***** INFORMATION SUPPLIED

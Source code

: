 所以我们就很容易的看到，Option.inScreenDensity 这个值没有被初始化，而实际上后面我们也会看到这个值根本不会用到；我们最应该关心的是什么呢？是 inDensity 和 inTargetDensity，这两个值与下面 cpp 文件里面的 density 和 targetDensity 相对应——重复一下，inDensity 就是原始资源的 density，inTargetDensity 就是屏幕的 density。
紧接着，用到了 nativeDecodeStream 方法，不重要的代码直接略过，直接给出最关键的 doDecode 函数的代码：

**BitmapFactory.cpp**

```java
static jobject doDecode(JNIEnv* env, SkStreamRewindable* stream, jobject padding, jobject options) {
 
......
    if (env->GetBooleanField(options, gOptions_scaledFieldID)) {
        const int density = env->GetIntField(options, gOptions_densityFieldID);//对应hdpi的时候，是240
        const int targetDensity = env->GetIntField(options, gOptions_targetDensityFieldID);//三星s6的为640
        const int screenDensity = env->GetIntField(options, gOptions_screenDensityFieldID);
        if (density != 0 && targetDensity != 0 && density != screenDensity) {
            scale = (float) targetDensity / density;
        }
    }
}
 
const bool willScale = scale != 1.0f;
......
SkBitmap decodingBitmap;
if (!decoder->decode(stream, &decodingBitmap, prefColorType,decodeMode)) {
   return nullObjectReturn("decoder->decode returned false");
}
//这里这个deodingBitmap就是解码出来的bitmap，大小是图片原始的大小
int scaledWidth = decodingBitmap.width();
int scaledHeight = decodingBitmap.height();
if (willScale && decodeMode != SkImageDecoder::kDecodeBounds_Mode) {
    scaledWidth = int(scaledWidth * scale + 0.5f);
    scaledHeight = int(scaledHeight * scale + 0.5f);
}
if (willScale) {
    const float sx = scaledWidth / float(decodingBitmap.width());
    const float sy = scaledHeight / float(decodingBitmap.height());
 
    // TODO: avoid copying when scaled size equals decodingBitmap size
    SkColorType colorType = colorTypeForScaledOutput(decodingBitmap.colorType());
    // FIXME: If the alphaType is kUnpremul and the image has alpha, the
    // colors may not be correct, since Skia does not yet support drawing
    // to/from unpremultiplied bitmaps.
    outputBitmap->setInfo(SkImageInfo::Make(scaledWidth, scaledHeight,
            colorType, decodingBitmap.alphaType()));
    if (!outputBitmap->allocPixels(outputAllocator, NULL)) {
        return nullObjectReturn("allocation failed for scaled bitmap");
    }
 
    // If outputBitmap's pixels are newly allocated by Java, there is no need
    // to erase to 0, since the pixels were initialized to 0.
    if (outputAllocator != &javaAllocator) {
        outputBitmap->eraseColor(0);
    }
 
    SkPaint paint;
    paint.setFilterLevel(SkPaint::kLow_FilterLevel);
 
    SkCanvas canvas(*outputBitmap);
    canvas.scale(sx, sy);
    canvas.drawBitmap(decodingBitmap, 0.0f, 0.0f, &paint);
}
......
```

**********
***** INFORMATION SUPPLIED

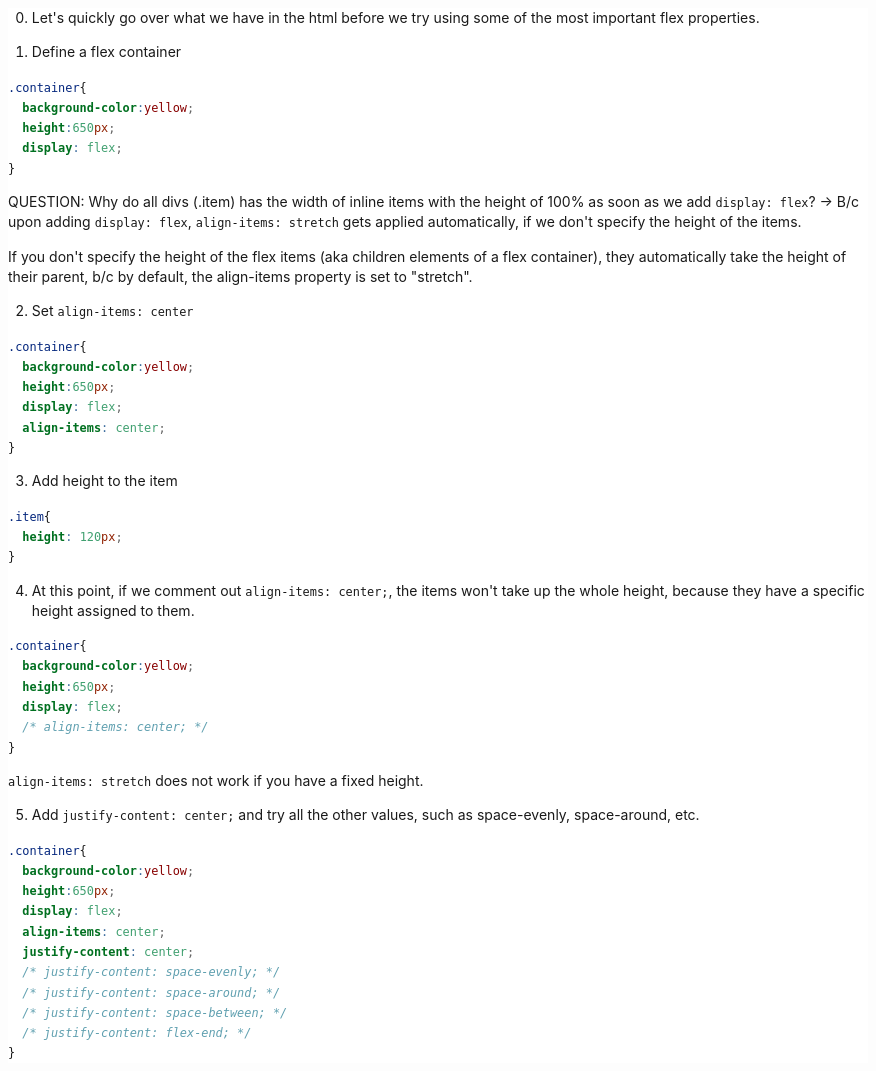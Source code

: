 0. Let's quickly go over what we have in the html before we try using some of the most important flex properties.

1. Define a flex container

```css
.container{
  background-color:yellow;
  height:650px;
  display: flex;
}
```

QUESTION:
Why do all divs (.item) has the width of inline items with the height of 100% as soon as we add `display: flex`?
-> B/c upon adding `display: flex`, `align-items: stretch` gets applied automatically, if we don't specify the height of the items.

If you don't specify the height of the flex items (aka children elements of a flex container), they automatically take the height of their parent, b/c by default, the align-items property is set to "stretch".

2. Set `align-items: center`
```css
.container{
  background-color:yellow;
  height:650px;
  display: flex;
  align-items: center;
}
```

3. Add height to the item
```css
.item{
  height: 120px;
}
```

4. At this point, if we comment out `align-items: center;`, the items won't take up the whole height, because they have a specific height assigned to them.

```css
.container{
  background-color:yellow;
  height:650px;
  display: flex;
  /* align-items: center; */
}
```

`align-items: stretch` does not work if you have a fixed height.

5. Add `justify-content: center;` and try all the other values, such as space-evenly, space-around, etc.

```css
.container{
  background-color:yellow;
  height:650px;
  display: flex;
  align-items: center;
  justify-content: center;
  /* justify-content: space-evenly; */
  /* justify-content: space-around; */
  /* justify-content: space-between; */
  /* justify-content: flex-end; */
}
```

**********

• **AIM OF THE TASK**
Copy each line containing the word "specify" from the data.

• **SOLUTION FOR THIS EXERCISE**
-> B/c upon adding `display: flex`, `align-items: stretch` gets applied automatically, if we don't specify the height of the items.
If you don't specify the height of the flex items (aka children elements of a flex container), they automatically take the height of their parent, b/c by default, the align-items property is set to "stretch".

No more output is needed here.